■ **What to do**
In the entries below, find the line with "For the energies" and the line with "However this is". Reproduce those two lines and every line between them exactly, and nothing more.

[[ Provided records, beginning ]]

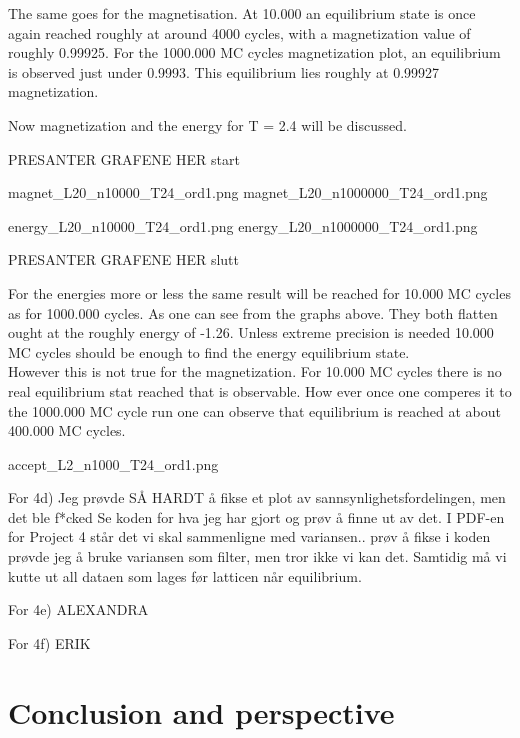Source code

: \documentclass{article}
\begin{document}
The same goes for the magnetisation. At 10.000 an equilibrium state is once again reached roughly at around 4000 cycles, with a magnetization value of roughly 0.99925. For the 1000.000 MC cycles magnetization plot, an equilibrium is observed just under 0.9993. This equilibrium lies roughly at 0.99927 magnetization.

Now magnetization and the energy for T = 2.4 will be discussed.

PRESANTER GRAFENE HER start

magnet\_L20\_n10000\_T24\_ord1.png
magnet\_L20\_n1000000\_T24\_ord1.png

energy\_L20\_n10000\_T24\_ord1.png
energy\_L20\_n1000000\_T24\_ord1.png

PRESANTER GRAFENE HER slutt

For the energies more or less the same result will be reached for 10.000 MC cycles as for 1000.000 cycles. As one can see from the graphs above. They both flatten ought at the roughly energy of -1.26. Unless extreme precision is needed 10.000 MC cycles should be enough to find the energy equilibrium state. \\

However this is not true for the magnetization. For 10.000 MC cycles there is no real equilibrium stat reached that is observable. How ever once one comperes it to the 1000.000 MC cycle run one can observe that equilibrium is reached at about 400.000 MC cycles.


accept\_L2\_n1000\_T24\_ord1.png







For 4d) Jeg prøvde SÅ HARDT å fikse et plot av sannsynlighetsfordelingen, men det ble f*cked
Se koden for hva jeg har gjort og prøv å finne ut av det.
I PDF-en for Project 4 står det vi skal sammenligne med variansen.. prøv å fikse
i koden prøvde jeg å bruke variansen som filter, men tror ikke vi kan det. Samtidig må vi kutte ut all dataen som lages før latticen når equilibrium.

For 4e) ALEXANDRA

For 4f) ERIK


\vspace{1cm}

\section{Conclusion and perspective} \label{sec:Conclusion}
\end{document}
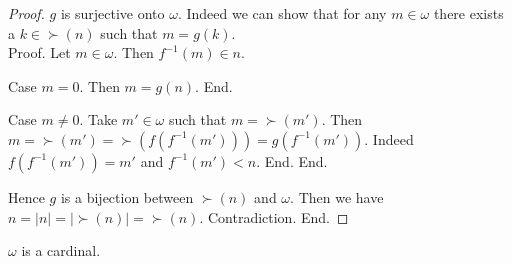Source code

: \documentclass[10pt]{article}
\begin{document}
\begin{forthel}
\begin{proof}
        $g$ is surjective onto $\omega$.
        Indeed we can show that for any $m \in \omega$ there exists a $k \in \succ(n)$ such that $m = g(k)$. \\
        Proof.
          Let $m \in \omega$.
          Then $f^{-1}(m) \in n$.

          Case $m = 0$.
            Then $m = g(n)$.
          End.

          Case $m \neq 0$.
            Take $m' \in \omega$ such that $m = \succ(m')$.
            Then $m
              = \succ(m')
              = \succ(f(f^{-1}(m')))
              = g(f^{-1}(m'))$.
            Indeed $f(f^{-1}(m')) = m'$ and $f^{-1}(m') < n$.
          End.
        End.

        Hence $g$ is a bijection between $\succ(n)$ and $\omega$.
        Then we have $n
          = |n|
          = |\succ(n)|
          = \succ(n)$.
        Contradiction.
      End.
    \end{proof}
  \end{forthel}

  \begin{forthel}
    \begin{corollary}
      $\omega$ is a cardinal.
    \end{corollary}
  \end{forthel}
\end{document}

[[ Provided records, end ]]
[[ Provided records, beginning ]]

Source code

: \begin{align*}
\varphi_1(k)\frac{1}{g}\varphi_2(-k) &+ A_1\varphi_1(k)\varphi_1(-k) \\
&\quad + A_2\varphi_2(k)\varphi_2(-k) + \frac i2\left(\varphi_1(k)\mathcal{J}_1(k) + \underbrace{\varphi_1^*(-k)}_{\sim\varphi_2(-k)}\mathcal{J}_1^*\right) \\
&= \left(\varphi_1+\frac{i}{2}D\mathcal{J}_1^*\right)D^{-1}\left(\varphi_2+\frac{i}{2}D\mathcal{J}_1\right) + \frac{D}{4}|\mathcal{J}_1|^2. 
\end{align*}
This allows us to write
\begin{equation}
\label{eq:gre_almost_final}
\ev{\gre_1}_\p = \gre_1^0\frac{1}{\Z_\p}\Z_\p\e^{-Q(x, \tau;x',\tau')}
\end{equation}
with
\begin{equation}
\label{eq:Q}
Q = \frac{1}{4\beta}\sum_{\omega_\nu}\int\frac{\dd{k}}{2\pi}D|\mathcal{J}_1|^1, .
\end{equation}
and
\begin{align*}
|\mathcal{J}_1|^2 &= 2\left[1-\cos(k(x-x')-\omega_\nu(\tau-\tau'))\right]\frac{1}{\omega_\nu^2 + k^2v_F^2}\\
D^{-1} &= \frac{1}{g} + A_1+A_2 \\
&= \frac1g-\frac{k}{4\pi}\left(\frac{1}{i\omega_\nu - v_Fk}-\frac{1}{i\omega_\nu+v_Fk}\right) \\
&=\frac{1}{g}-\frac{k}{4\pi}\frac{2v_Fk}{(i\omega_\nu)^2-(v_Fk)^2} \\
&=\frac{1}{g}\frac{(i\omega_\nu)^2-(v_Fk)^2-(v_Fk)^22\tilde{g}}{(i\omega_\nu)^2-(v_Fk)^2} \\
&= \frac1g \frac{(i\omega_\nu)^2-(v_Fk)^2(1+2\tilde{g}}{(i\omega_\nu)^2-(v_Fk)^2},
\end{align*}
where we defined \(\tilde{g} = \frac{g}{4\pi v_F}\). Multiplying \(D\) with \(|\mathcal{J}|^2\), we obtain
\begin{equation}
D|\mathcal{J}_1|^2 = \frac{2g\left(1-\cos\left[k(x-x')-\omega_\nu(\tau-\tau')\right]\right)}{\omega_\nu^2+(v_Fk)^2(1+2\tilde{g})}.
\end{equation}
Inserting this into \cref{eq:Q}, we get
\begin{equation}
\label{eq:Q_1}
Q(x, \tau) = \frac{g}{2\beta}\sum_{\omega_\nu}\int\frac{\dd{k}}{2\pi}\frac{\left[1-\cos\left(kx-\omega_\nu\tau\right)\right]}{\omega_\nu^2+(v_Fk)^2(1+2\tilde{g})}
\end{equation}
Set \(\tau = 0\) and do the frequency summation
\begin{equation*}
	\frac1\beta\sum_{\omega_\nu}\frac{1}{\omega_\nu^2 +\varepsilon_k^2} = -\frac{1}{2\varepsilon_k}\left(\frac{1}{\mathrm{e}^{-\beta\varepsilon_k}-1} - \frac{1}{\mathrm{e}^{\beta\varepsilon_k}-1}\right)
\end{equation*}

[[ Provided records, end ]]

■ **Finished task**
For the energies more or less the same result will be reached for 10.000 MC cycles as for 1000.000 cycles. As one can see from the graphs above. They both flatten ought at the roughly energy of -1.26. Unless extreme precision is needed 10.000 MC cycles should be enough to find the energy equilibrium state. \\

However this is not true for the magnetization. For 10.000 MC cycles there is no real equilibrium stat reached that is observable. How ever once one comperes it to the 1000.000 MC cycle run one can observe that equilibrium is reached at about 400.000 MC cycles.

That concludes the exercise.